DOLARİZASYONA KAYMA BEKLEMEM AMA TCMB YAKINDAN GÖZETECEK
▶ Deniz Yatırım Strateji ve Araştırma Genel Müdür Yardımcısı Orkun Gödek: Son dönemde, özellikle de haziran enflasyon verisini takiben, temmuz PPK toplantısına yönelik beklentilerin boyutları genişlerken, zamanlamaya dair “takvim dışı toplantı” beklentisi de dahil farklı senaryoların şekillendiği bir süreç içerisinden geçiliyordu. Bana göre stopaj kararın en önemli çıktısı buradaki beklentilerin dengelenmesi yönünde olacak. Biz, 20 Haziran’dan bu yana aynı noktada duruyoruz: ek sıkılaşma koşullarının gerekçeleri bugün geçerli değilse ve TCMB de bu kanaate sahipse, indirim döngüsüne yeniden başlangıcı 350 baz puan ile yapabilir. Şu aşamada dolarizasyona kayma beklemem; ancak, TCMB’nin de süreci yakından gözeteceğinden şüphem yok. Faiz indirim sürecinin başlangıcı ve devamında Banka’nın iki ana odak noktası olacak: i) rezervler ii) dolarizasyon. Bunun gerekçesi de finansal istikrarın daha ağır basması, fi yat istikrarının ise en azından yıllık enflasyonun düzeyi dikkate alındığında para politikasına biraz daha alan açması. Nette şu aşama için problemli bir durum olduğunu düşünmüyorum. Ancak, süreç açısından her gelişme (iç+dış) elbette önemli olacak.

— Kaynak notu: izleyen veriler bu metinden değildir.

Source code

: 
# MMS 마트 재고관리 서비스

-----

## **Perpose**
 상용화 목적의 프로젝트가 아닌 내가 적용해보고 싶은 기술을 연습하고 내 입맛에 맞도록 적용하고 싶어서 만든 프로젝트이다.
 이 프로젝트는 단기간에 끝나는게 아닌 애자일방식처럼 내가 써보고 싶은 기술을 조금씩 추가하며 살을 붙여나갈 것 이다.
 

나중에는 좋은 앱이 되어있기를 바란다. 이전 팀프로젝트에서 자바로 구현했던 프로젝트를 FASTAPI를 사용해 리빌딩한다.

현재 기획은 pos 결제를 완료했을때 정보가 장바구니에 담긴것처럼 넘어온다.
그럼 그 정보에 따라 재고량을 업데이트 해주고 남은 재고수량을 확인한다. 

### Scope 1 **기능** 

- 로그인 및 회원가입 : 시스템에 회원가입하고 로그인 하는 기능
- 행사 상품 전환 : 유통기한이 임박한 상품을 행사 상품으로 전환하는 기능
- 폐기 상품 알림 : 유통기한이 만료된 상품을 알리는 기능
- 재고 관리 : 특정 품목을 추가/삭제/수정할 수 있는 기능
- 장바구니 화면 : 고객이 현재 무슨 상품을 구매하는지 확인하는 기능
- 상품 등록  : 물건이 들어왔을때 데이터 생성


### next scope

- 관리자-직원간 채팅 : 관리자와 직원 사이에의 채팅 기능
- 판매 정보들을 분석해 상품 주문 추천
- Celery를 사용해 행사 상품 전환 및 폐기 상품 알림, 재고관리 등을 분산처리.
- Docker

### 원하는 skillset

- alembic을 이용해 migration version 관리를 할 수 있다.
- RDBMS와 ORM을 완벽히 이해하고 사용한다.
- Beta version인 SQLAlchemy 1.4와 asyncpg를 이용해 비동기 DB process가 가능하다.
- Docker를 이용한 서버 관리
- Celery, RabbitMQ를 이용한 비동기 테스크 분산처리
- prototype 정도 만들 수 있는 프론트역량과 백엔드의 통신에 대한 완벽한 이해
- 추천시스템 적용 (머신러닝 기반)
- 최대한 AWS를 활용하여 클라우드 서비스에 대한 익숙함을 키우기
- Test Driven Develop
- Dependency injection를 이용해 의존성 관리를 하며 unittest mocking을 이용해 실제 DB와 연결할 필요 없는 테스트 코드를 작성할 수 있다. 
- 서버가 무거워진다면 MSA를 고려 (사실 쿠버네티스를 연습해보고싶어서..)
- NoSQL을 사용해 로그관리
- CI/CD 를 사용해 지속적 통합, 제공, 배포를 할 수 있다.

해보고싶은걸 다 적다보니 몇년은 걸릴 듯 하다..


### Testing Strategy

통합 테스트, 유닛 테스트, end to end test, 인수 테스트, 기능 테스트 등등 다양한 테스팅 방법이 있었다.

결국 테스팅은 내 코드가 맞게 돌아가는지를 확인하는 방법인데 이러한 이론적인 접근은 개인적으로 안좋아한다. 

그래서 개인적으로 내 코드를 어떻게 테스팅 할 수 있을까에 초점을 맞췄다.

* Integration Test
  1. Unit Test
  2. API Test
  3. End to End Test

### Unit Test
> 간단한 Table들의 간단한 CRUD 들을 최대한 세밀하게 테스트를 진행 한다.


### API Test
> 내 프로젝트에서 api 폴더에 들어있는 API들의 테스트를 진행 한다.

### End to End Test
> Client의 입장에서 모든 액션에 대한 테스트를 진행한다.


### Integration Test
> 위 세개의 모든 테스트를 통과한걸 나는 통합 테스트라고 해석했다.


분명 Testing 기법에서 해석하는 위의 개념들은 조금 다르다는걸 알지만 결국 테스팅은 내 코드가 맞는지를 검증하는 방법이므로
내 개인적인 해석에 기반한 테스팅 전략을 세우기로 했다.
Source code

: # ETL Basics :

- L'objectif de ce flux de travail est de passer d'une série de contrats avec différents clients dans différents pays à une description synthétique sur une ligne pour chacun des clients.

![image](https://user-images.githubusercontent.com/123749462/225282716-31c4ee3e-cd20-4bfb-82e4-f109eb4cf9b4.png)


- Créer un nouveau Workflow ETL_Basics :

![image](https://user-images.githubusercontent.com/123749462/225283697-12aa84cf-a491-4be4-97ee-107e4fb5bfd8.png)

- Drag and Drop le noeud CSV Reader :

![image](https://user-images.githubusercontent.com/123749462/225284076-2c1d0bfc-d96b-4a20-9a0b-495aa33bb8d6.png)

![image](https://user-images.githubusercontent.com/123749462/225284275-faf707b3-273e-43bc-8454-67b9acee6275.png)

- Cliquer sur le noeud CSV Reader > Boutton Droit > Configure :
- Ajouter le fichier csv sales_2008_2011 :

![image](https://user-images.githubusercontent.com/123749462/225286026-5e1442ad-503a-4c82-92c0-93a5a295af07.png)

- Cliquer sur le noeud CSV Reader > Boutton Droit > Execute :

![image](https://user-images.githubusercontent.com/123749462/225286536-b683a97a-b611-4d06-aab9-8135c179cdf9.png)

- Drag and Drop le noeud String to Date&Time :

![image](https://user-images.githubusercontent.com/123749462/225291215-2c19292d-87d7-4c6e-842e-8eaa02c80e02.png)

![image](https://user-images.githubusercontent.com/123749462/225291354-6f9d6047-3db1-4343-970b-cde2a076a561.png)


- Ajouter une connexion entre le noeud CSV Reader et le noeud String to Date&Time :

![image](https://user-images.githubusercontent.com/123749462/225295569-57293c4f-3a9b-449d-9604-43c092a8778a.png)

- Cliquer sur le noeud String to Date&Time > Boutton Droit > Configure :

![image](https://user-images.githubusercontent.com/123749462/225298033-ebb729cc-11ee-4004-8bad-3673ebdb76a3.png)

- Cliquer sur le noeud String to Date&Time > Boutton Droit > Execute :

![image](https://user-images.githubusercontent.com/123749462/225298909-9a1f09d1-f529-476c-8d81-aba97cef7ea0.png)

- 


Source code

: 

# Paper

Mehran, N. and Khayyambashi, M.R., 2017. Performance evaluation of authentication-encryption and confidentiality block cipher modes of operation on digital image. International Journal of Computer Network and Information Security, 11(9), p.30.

350 BAZ PUAN İLE BAŞLAYIP DÖVİZ TALEBİNİ GÖZETECEK
▶ Gedik Yatırım Baş Ekonomisti Serkan Gönençler: Stopaj artışı net TL getirileri aşağı çektiği için TCMB’nin de faiz indirimi kararları üzerinde de marjinal bir etkisi olabilir. Bununla beraber, TCMB asıl olarak enflasyon görünümü ve döviz rezervleri ve sermaye girişlerine ilişkin gelişmeleri göz önüne alarak bir karar alacaktır. Döviz rezervleri ve sermaye girişleri tarafında mayıs başından bu yana bir toparlanma yaşanıyor ve bu toparlanmayla mart-nisanda kaybedilen dövizlerin yarıya yakını geri geldi. Enflasyon tarafında da kur geçişkenliğinin önceki yıllara göre daha zayıf kalmasıyla TÜFE enflasyonu düşüşünü sürdürerek yüzde 35’e geriledi. TÜFE enflasyonu olumlu baz etkisinin yardımıyla eylül itibariyle yüzde 30 civarına gerileyebilir. Bu bağlamda, TCMB’nin temmuz toplantısında 300-350 baz puanlık bir adımla faiz indirim sürecini başlatabileceğini değerlendiriyoruz. TCMB sonrasında enflasyon görünümü ile beraber yerli yatırımcının döviz talebi eğilimlerini de gözeterek faiz indirim patikasını belirleyecektir. Ancak bugünden bakıldığında, Eylül ve Ekim toplantılarında da 250 bazpuanlık indirimler olabilir gibi görünüyor. Bununla beraber, yoğun iç ve dış gündemin sene başına göre daha yüksek bir reel faizi gerektirdiğini de söylemek gerekiyor.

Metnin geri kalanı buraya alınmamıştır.